€1.5M ERC grant for “outstanding” Lancaster physicist


Dr Mihaylovsky
A computer hard drive; Dr Mikhaylovskiy will launch an ambitious research programme to work towards the fastest and the least dissipative magnetic recording.

A Lancaster physicist has been awarded a €1.5M European Research Council grant for “outstanding scientists” to pursue “daring ideas”.

Dr Rotislav Mikhaylovskiy was among only 13% of successful applications in the highly competitive scheme which attracts applications from all over the world.

He was awarded early career funding for five years which will enable him to build his own team and conduct pioneering research with a project called "Shaken and stirred: Terahertz electric field control of magnetism" (MAGSHAKE).

Dr Mikhaylovskiy will launch an ambitious research programme to work towards the fastest and the least dissipative magnetic recording.

Dr Mikhaylovskiy said:” I am extremely pleased to receive this highly competitive grant that will allow me to develop my own independent research line.

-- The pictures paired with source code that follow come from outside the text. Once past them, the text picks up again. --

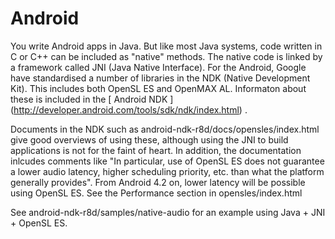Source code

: #  Android 

You write Android apps in Java. But like most Java systems,
      code written in C or C++ can be included as "native" methods.
      The native code is linked by a framework called JNI
      (Java Native Interface). For the Android, Google have
      standardised a number of libraries in the NDK (Native
      Development Kit). This includes both OpenSL ES and OpenMAX AL.
      Informaton about these is included in the
 [
	Android NDK
      ] (http://developer.android.com/tools/sdk/ndk/index.html)
.

Documents in the NDK such as android-ndk-r8d/docs/opensles/index.html
      give good overviews of using these, although using the JNI
      to build applications is not for the faint of heart. In addition,
      the documentation inlcudes comments like
      "In particular, use
      of OpenSL ES does not guarantee a lower audio latency, higher scheduling
      priority, etc. than what the platform generally provides".
      From Android 4.2 on, lower latency will be possible using OpenSL ES. 
      See the Performance section in
      opensles/index.html

See android-ndk-r8d/samples/native-audio for an example using
      Java + JNI + OpenSL ES.

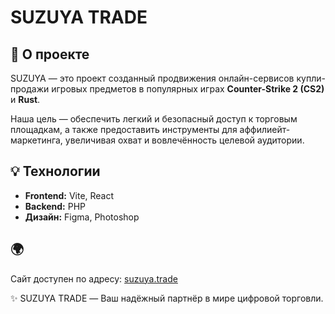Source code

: # SUZUYA TRADE

## 🚀 О проекте
SUZUYA — это проект созданный продвижения онлайн-сервисов купли-продажи игровых предметов в популярных играх **Counter-Strike 2 (CS2)** и **Rust**.

Наша цель — обеспечить легкий и безопасный доступ к торговым площадкам, а также предоставить инструменты для аффилиейт-маркетинга, увеличивая охват и вовлечённость целевой аудитории.

## 💡 Технологии
- **Frontend:** Vite, React
- **Backend:** PHP
- **Дизайн:** Figma, Photoshop

## 🌍 
Сайт доступен по адресу: [suzuya.trade](https://suzuyatrade.ru)

✨ SUZUYA TRADE — Ваш надёжный партнёр в мире цифровой торговли.

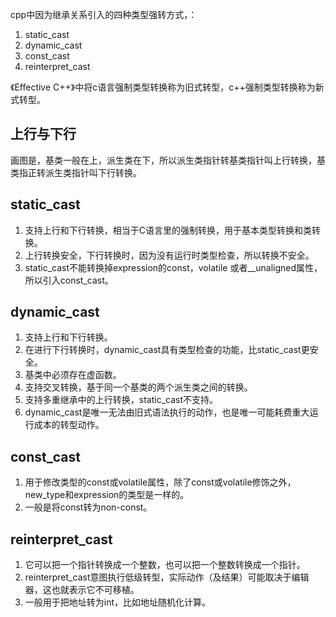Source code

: cpp中因为继承关系引入的四种类型强转方式，：

1. static_cast
1. dynamic_cast
1. const_cast
1. reinterpret_cast

《Effective C++》中将c语言强制类型转换称为旧式转型，c++强制类型转换称为新式转型。

## 上行与下行

画图是，基类一般在上，派生类在下，所以派生类指针转基类指针叫上行转换，基类指正转派生类指针叫下行转换。

## static_cast
1. 支持上行和下行转换，相当于C语言里的强制转换，用于基本类型转换和类转换。
1. 上行转换安全，下行转换时，因为没有运行时类型检查，所以转换不安全。
1. static_cast不能转换掉expression的const，volatile 或者__unaligned属性，所以引入const_cast。

## dynamic_cast
1. 支持上行和下行转换。
1. 在进行下行转换时，dynamic_cast具有类型检查的功能，比static_cast更安全。
1. 基类中必须存在虚函数。
1. 支持交叉转换，基于同一个基类的两个派生类之间的转换。
1. 支持多重继承中的上行转换，static_cast不支持。
1. dynamic_cast是唯一无法由旧式语法执行的动作，也是唯一可能耗费重大运行成本的转型动作。

## const_cast
1. 用于修改类型的const或volatile属性，除了const或volatile修饰之外， new_type和expression的类型是一样的。
1. 一般是将const转为non-const。

## reinterpret_cast
1. 它可以把一个指针转换成一个整数，也可以把一个整数转换成一个指针。
1. reinterpret_cast意图执行低级转型，实际动作（及结果）可能取决于编辑器，这也就表示它不可移植。
1. 一般用于把地址转为int，比如地址随机化计算。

With the MAGSHAKE project I aim to pave the way towards a memory device characterized by very low energy consumption and switching times of one trillionth of a second.

“To this end I will employ short pulses of electro-magnetic radiation at a terahertz (THz) frequency (i.e. thousand times faster than that in current data communication and processing standards. These pulses are made from light particles (photons), with their energies naturally matching those of elementary quantum magnets, ‘spins’. These are used to store information in common magnetic hard disk drives. Hence, such THz photons can excite spins on their own energy scale without releasing any significant heat into the surrounding medium.”

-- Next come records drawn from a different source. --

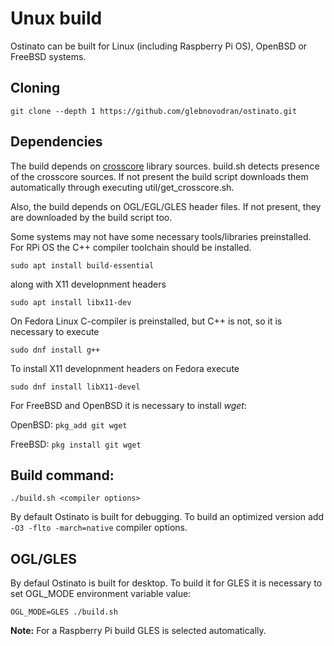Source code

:# Unux build

Ostinato can be built for Linux (including Raspberry Pi OS), OpenBSD or FreeBSD systems.
## Cloning

`git clone --depth 1 https://github.com/glebnovodran/ostinato.git`

## Dependencies

The build depends on [crosscore](https://github.com/schaban/crosscore_dev) library sources. build.sh detects presence of the crosscore sources. If not present the build script downloads them automatically through executing util/get_crosscore.sh.

Also, the build depends on OGL/EGL/GLES header files. If not present, they are downloaded by the build script too.

Some systems may not have some necessary tools/libraries preinstalled.
For RPi OS the C++ compiler toolchain should be installed.

`sudo apt install build-essential`

along with X11 developnment headers

`sudo apt install libx11-dev`

On Fedora Linux C-compiler is preinstalled, but C++ is not, so it is necessary to execute

`sudo dnf install g++`

To install X11 developnment headers on Fedora execute

`sudo dnf install libX11-devel`

For FreeBSD and OpenBSD it is necessary to install _wget_:

OpenBSD: `pkg_add git wget`

FreeBSD: `pkg install git wget`


## Build command:

`./build.sh <compiler options>`

By default Ostinato is built for debugging. To build an optimized version add `-O3 -flto -march=native` compiler options.

## OGL/GLES

By defaul Ostinato is built for desktop. To build it for GLES it is necessary to set OGL_MODE environment variable value:

`OGL_MODE=GLES ./build.sh`

**Note:** For a Raspberry Pi build GLES is selected automatically.
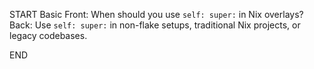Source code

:START
Basic
Front: 
When should you use `self: super:` in Nix overlays?
Back: 
Use `self: super:` in non-flake setups, traditional Nix projects, or legacy codebases.
<!--ID: 1745224913034-->
END
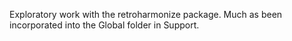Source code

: Exploratory work with the retroharmonize package. Much as been incorporated into the Global folder in Support.
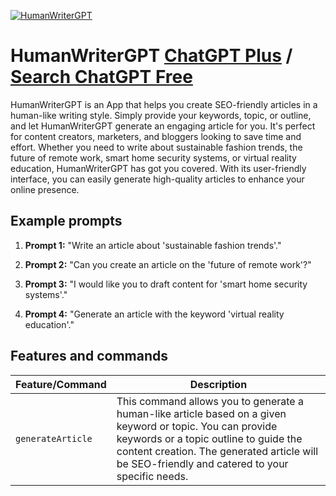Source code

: 
[![HumanWriterGPT](https://files.oaiusercontent.com/file-sod0kN7g4RXTt5A1xwW3aArS?se=2123-10-19T10%3A35%3A04Z&sp=r&sv=2021-08-06&sr=b&rscc=max-age%3D31536000%2C%20immutable&rscd=attachment%3B%20filename%3D98344c65-dc36-4c9a-93e3-0535d24f55a3.png&sig=rkFJKtQtdOkEB85tOyNlMcOr3bqLKqoL9zHZcp%2BjVes%3D)](https://chat.openai.com/g/g-JBE7uEN9u-humanwritergpt)

# HumanWriterGPT [ChatGPT Plus](https://chat.openai.com/g/g-JBE7uEN9u-humanwritergpt) / [Search ChatGPT Free](https://gptcall.net/index.html#/?search=HumanWriterGPT)

HumanWriterGPT is an App that helps you create SEO-friendly articles in a human-like writing style. Simply provide your keywords, topic, or outline, and let HumanWriterGPT generate an engaging article for you. It's perfect for content creators, marketers, and bloggers looking to save time and effort. Whether you need to write about sustainable fashion trends, the future of remote work, smart home security systems, or virtual reality education, HumanWriterGPT has got you covered. With its user-friendly interface, you can easily generate high-quality articles to enhance your online presence.

## Example prompts

1. **Prompt 1:** "Write an article about 'sustainable fashion trends'."

2. **Prompt 2:** "Can you create an article on the 'future of remote work'?"

3. **Prompt 3:** "I would like you to draft content for 'smart home security systems'."

4. **Prompt 4:** "Generate an article with the keyword 'virtual reality education'."


## Features and commands

| Feature/Command | Description |
| --- | --- |
| `generateArticle` | This command allows you to generate a human-like article based on a given keyword or topic. You can provide keywords or a topic outline to guide the content creation. The generated article will be SEO-friendly and catered to your specific needs. |


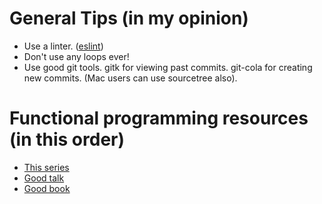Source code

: # General Tips (in my opinion)
- Use a linter. ([eslint](http://eslint.org/))
- Don't use any loops ever!
- Use good git tools. gitk for viewing past commits. git-cola for creating new commits. (Mac users can use sourcetree also).

# Functional programming resources (in this order)
- [This series](https://www.youtube.com/playlist?list=PL0zVEGEvSaeEd9hlmCXrk5yUyqUag-n84)
- [Good talk](https://www.youtube.com/watch?v=m3svKOdZijA)
- [Good book](https://github.com/MostlyAdequate/mostly-adequate-guide)
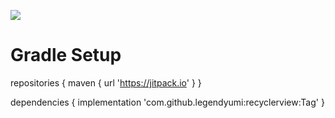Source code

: ![](https://img.shields.io/badge/Yumi-666-green)

# Gradle Setup

repositories {
    maven { url 'https://jitpack.io' }
}

dependencies {
    implementation 'com.github.legendyumi:recyclerview:Tag'
}
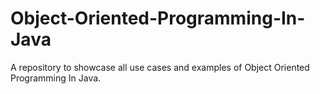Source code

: # Object-Oriented-Programming-In-Java
A repository to showcase all use cases and examples of Object Oriented Programming In Java.
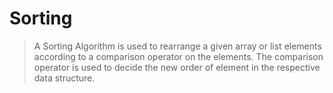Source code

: # Sorting

> A Sorting Algorithm is used to rearrange a given array or list elements according to a comparison operator on the elements. The comparison operator is used to decide the new order of element in the respective data structure.
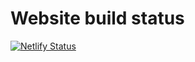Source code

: # Website build status

[![Netlify Status](https://api.netlify.com/api/v1/badges/31a2bc0e-5bb5-4273-8515-76847ab044f7/deploy-status)](https://app.netlify.com/sites/digitalrightswatch/deploys)
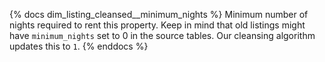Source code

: {% docs dim_listing_cleansed__minimum_nights %}
    Minimum number of nights required to rent this property.
    Keep in mind that old listings might have `minimum_nights` set
    to 0 in the source tables. Our cleansing algorithm updates this to `1`.
{% enddocs %}
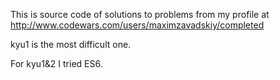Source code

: This is source code of solutions to problems from my profile at http://www.codewars.com/users/maximzavadskiy/completed

kyu1 is the most difficult one.

For kyu1&2 I tried ES6.


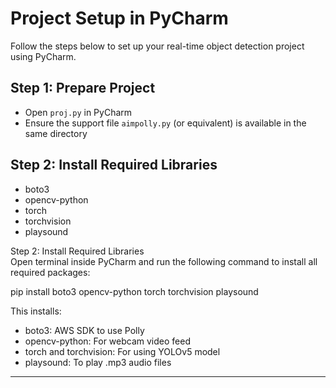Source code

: # Project Setup in PyCharm

Follow the steps below to set up your real-time object detection project using PyCharm.

## Step 1: Prepare Project
- Open `proj.py` in PyCharm
- Ensure the support file `aimpolly.py` (or equivalent) is available in the same directory

## Step 2: Install Required Libraries
- boto3
- opencv-python
- torch
- torchvision
- playsound

Step 2: Install Required Libraries  
Open terminal inside PyCharm and run the following command to install all required packages:  

pip install boto3 opencv-python torch torchvision playsound  

This installs:  
- boto3: AWS SDK to use Polly  
- opencv-python: For webcam video feed  
- torch and torchvision: For using YOLOv5 model  
- playsound: To play .mp3 audio files  

---

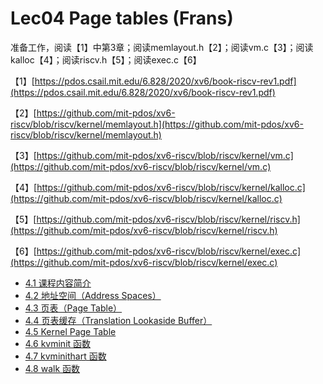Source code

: # Lec04 Page tables \(Frans\)

准备工作，阅读【1】中第3章；阅读memlayout.h【2】；阅读vm.c【3】；阅读kalloc【4】；阅读riscv.h【5】；阅读exec.c【6】



【1】[https://pdos.csail.mit.edu/6.828/2020/xv6/book-riscv-rev1.pdf](https://pdos.csail.mit.edu/6.828/2020/xv6/book-riscv-rev1.pdf)

【2】[https://github.com/mit-pdos/xv6-riscv/blob/riscv/kernel/memlayout.h](https://github.com/mit-pdos/xv6-riscv/blob/riscv/kernel/memlayout.h)

【3】[https://github.com/mit-pdos/xv6-riscv/blob/riscv/kernel/vm.c](https://github.com/mit-pdos/xv6-riscv/blob/riscv/kernel/vm.c)

【4】[https://github.com/mit-pdos/xv6-riscv/blob/riscv/kernel/kalloc.c](https://github.com/mit-pdos/xv6-riscv/blob/riscv/kernel/kalloc.c)

【5】[https://github.com/mit-pdos/xv6-riscv/blob/riscv/kernel/riscv.h](https://github.com/mit-pdos/xv6-riscv/blob/riscv/kernel/riscv.h)

【6】[https://github.com/mit-pdos/xv6-riscv/blob/riscv/kernel/exec.c](https://github.com/mit-pdos/xv6-riscv/blob/riscv/kernel/exec.c)


* [4.1 课程内容简介](4.1-ke-cheng-nei-rong-jian-jie.md)
* [4.2 地址空间（Address Spaces）](4.2-di-zhi-kong-jian-address-spaces.md)
* [4.3 页表（Page Table）](4.3-ye-biao-page-table.md)
* [4.4 页表缓存（Translation Lookaside Buffer）](4.4-ye-biao-huan-cun-translation-lookaside-buffer.md)
* [4.5 Kernel Page Table](4.5-kernel-page-table.md)
* [4.6 kvminit 函数](4.6-kvminit-han-shu.md)
* [4.7 kvminithart 函数](4.7-kvminithart.md)
* [4.8 walk 函数](4.8-walk-han-shu.md)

Starting Grants are awarded to early-career researchers of any nationality with two to seven years of experience since completion of the PhD (or equivalent degree) and a scientific track record showing great promise.

President of the European Research Council (ERC), Professor Jean-Pierre Bourguignon, said: “With researchers of 51 nationalities, the outcome of this call marks a record high in ERC competitions. It also reminds us that talent is everywhere to be found and it is essential that the EU keeps attracting and funding outstanding researchers from all over the world. It is with great pride that the ERC contributes to this challenge.”

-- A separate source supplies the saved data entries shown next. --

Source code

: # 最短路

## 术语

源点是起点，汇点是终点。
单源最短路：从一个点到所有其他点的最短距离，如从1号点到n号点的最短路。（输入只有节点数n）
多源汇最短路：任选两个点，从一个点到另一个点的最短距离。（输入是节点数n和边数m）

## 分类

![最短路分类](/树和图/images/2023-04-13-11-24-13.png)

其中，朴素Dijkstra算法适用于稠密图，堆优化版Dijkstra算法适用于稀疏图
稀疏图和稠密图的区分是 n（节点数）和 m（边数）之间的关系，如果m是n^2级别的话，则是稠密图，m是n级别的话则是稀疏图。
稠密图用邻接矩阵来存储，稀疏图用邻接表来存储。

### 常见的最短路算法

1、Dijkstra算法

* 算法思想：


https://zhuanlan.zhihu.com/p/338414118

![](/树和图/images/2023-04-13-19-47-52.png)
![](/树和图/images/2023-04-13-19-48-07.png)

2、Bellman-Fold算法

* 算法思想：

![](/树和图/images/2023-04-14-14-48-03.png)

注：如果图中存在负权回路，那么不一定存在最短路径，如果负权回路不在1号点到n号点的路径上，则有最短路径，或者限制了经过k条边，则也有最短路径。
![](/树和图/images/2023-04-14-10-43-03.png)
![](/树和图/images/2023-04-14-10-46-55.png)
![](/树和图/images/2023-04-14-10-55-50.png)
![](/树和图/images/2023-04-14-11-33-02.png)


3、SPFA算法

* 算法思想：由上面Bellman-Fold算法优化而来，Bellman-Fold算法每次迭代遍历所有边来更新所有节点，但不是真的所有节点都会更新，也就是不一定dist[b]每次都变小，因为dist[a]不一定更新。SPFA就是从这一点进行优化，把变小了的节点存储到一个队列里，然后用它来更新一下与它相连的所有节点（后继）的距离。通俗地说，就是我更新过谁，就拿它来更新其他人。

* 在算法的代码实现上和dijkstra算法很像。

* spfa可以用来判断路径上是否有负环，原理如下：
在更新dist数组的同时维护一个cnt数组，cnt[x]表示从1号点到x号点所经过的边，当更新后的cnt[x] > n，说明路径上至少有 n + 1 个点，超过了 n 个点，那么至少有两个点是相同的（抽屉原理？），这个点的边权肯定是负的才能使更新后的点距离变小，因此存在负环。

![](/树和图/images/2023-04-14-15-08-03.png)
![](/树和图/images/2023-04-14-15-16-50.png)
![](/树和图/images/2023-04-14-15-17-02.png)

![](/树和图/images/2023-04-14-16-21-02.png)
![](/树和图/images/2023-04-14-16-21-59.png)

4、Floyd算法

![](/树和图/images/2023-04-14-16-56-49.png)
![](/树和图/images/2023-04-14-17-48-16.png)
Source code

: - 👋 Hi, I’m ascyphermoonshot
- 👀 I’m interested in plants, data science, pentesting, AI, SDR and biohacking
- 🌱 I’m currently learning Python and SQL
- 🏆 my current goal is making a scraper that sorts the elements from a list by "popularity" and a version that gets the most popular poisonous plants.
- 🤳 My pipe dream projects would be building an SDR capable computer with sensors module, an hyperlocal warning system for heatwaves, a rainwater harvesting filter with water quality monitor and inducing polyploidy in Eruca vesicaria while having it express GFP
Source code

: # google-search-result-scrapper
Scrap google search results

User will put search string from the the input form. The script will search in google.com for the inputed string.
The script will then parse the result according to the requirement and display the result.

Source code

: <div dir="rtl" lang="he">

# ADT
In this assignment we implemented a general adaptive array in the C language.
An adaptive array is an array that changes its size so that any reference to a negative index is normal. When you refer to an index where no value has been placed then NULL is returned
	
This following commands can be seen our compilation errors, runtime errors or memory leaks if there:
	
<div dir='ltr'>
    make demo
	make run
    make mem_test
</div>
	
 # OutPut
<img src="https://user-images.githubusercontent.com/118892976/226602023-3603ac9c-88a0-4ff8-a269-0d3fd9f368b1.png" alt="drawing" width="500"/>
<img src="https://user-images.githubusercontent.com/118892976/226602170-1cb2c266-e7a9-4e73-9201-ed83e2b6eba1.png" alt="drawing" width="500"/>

The ERC has a budget of over €13 billion for the years 2014 to 2020, part of Horizon 2020, for which the European Commissioner for Research, Innovation and Science, Carlos Moedas, is responsible.

He said: “To answer the most difficult challenges of our age, researchers need the freedom and conditions to follow their curiosity. This is what the EU provides via the European Research Council grants: an opportunity for outstanding scientists to pursue their most daring ideas.”